Onsite versus home-office: differences in sleep patterns according to workplace
Background and objective This study aimed to evaluate the sleep patterns of students and employees working onsite versus those working from home during the COVID-19 pandemic using actigraphy. Methods A total of 75 students/employees (onsite: N  = 40, home-office: N  = 35; age range: 19–56 years; 32% male; 42.7% students, 49.3% employees) were studied between December 2020 and January 2022 using actigraphy, a sleep diary, and an online questionnaire assessing sociodemographics and morningness–eveningness. Independent-sample t -tests, paired-sample tests, and a multivariate general linear model adjusting for age (fixed factors: sex and work environment) were applied.
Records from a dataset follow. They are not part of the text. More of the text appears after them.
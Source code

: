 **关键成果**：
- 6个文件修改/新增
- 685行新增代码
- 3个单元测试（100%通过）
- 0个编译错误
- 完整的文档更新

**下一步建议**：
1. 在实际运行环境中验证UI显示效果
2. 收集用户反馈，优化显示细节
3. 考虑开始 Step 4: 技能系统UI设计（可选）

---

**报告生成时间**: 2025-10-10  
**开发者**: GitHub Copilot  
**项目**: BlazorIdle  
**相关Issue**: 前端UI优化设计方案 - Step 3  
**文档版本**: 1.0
Results Overall, onsite workers had significantly earlier rise times (7:05 [SD: 1:11] versus 7:44 [1:08] hours) and midpoints of sleep (2:57 [0:58] versus 3:33 [0:58] hours) on weekdays compared to home-office workers. Sleep efficiency, sleep duration, variability of sleep timing, and social jetlag did not differ between the groups. Discussion Home-office workers showed a delay in sleep timing that did not affect any other sleep parameters such as sleep efficiency or nighttime sleep duration. The work environment had only marginal impact on sleep patterns and thus sleep health in this sample. Sleep timing variability did not differ between groups.